Mostly, Sheets likes regular, if slightly oddball, people. They are the ones he chooses to write about, such as the aforementioned reindeer herders, or people living inside the Chernobyl radiation zone.
Another trait among numerous people Sheets writes about is that they miss the big country they were once a part of, the USSR. There is the Russian left stranded as captain of a border post between Armenia and Turkey. There are St. Petersburgers recalling their holidays to the Black Sea. I saw this sometimes, too, when I lived in Tbilisi. People who could remember the ease of a domestic trip to Kiev or Moscow missed that, while in a younger generation being confined to a smallish country with a population not much more than that of greater Atlanta could produce either a hothouse effect or a yearning to reach out to something more.
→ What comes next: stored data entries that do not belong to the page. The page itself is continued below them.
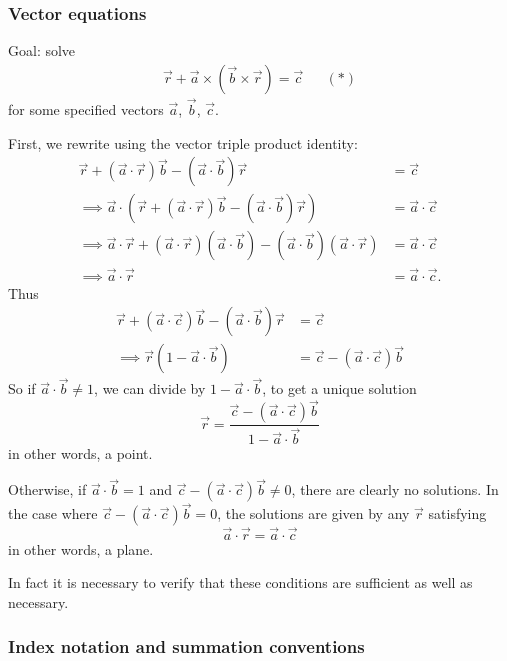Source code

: \documentclass{../../template/note}
\begin{document}
    \subsubsection{Vector equations}

    Goal: solve
    \begin{align*}
        \vec r + \vec a \times (\vec b \times \vec r) = \vec c && (*)
    \end{align*}
    for some specified vectors \(\vec a\), \(\vec b\), \(\vec c\).

    First, we rewrite using the vector triple product identity:
    \begin{align*}
        \vec r + (\vec a \cdot \vec r)\vec b - (\vec a \cdot \vec b) \vec r &= \vec c \\
        \implies \vec a \cdot \left(\vec r + (\vec a \cdot \vec r)\vec b - (\vec a \cdot \vec b) \vec r\right) &= \vec a \cdot \vec c \\
        \implies \vec a \cdot \vec r + (\vec a \cdot \vec r)(\vec a \cdot \vec b) - (\vec a \cdot \vec b)(\vec a \cdot \vec r) &= \vec a \cdot \vec c \\
        \implies \vec a \cdot \vec r &= \vec a \cdot \vec c.
    \end{align*}
    Thus
    \begin{align*}
        \vec r + (\vec a \cdot \vec c)\vec b - (\vec a \cdot \vec b) \vec r &= \vec c \\
        \implies \vec r (1 - \vec a \cdot \vec b) &= \vec c - (\vec a \cdot \vec c) \vec b
    \end{align*}
    So if \(\vec a \cdot \vec b \neq 1\), we can divide by \(1 - \vec a \cdot \vec b\), to get a unique solution
    \[
        \vec r = \frac{\vec c - (\vec a \cdot \vec c) \vec b}{1 - \vec a \cdot \vec b}
    \]
    in other words, a point.

    Otherwise, if \(\vec a \cdot \vec b = 1\) and \(\vec c - (\vec a \cdot \vec c)\vec b \neq 0\), there are clearly no solutions. In the case where \(\vec c - (\vec a \cdot \vec c)\vec b = 0\), the solutions are given by any \(\vec r\) satisfying
    \[
        \vec a \cdot \vec r = \vec a \cdot \vec c
    \]
    in other words, a plane. 

    In fact it is necessary to verify that these conditions are sufficient as well as necessary.

    \subsubsection{Index notation and summation conventions}
\end{document}
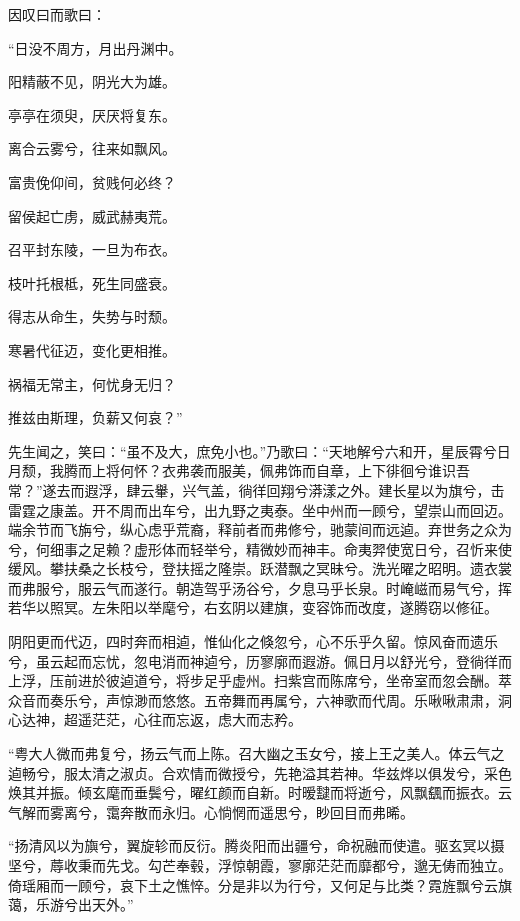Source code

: \documentclass[UTF8,titlepage,oneside]{ctexbook}
\begin{document}
因叹曰而歌曰：

\begin{center}
	
	“日没不周方，月出丹渊中。
	
	
	阳精蔽不见，阴光大为雄。
	
	
	亭亭在须臾，厌厌将复东。
	
	
	离合云雾兮，往来如飘风。
	
	
	富贵俛仰间，贫贱何必终？
	
	
	留侯起亡虏，威武赫夷荒。
	
	
	召平封东陵，一旦为布衣。
	
	
	枝叶托根柢，死生同盛衰。
	
	
	得志从命生，失势与时颓。
	
	
	寒暑代征迈，变化更相推。
	
	
	祸福无常主，何忧身无归？
	
	
	推兹由斯理，负薪又何哀？”
	
\end{center}

先生闻之，笑曰：“虽不及大，庶免小也。”乃歌曰：“天地解兮六和开，星辰霄兮日月颓，我腾而上将何怀？衣弗袭而服美，佩弗饰而自章，上下徘徊兮谁识吾常？”遂去而遐浮，肆云轝，兴气盖，徜徉回翔兮漭漾之外。建长星以为旗兮，击雷霆之康盖。开不周而出车兮，出九野之夷泰。坐中州而一顾兮，望崇山而回迈。端余节而飞旃兮，纵心虑乎荒裔，释前者而弗修兮，驰蒙间而远逌。弃世务之众为兮，何细事之足赖？虚形体而轻举兮，精微妙而神丰。命夷羿使宽日兮，召忻来使缓风。攀扶桑之长枝兮，登扶摇之隆崇。跃潜飘之冥昧兮。洗光曜之昭明。遗衣裳而弗服兮，服云气而遂行。朝造驾乎汤谷兮，夕息马乎长泉。时崦嵫而易气兮，挥若华以照冥。左朱阳以举麾兮，右玄阴以建旗，变容饰而改度，遂腾窃以修征。


阴阳更而代迈，四时奔而相逌，惟仙化之倏忽兮，心不乐乎久留。惊风奋而遗乐兮，虽云起而忘忧，忽电消而神逌兮，历寥廓而遐游。佩日月以舒光兮，登徜徉而上浮，压前进於彼逌道兮，将步足乎虚州。扫紫宫而陈席兮，坐帝室而忽会酬。萃众音而奏乐兮，声惊渺而悠悠。五帝舞而再属兮，六神歌而代周。乐啾啾肃肃，洞心达神，超遥茫茫，心往而忘返，虑大而志矜。


“粤大人微而弗复兮，扬云气而上陈。召大幽之玉女兮，接上王之美人。体云气之逌畅兮，服太清之淑贞。合欢情而微授兮，先艳溢其若神。华兹烨以俱发兮，采色焕其并振。倾玄麾而垂鬓兮，曜红颜而自新。时暧靆而将逝兮，风飘颻而振衣。云气解而雾离兮，霭奔散而永归。心惝惘而遥思兮，眇回目而弗晞。


“扬清风以为旟兮，翼旋轸而反衍。腾炎阳而出疆兮，命祝融而使遣。驱玄冥以摄坚兮，蓐收秉而先戈。勾芒奉毂，浮惊朝霞，寥廓茫茫而靡都兮，邈无俦而独立。倚瑶厢而一顾兮，哀下土之憔悴。分是非以为行兮，又何足与比类？霓旌飘兮云旗蔼，乐游兮出天外。”
\end{document}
Sheets quite clearly shows the tragedies of an empire’s explosion. Writing about so many conflicts, how could it be otherwise? Chechnya is the broken heart at the center of the book. He shows first the improbability of the Chechens’ drive for independence immediately after the Soviet collapse, then the heavy-handed incompetence the Russian state used to try to stop that drive, and finally the mutually escalating dynamic of terror and overwhelming force. He witnessed many gruesome, brutal events in and around Chechnya, and he describes some of them. The conflict in Chechnya is now ostensibly settled, but the effects that it had, both in the region and for Russia as a whole, will linger much longer.
Nor is the writer immune:
Covering war and scores of human tragedies, which is what I did for nearly twenty years, is a bit like exposing oneself to radiation. In carefully measured doses, it often poses few well-established health risks, as for those who continue to work limited shifts in the most contaminated areas of Chernobyl—although journalists can also suffer devastating psychological effects from even a single traumatic event, just as soldiers and emergency workers can.
Unlimited exposure over very long periods, however, is unwise for the mind and soul, and I’ve seen the deadly effects on many a fellow reporter, from relationship problems to irritability to self-medication and various forms of depression, including a higher than normal rate of suicide among those who specialize in covering such stories.
When he finished writing the book, Sheets was South Caucasus director of the International Crisis Group, focusing on Georgia, Azerbaijan, and Armenia.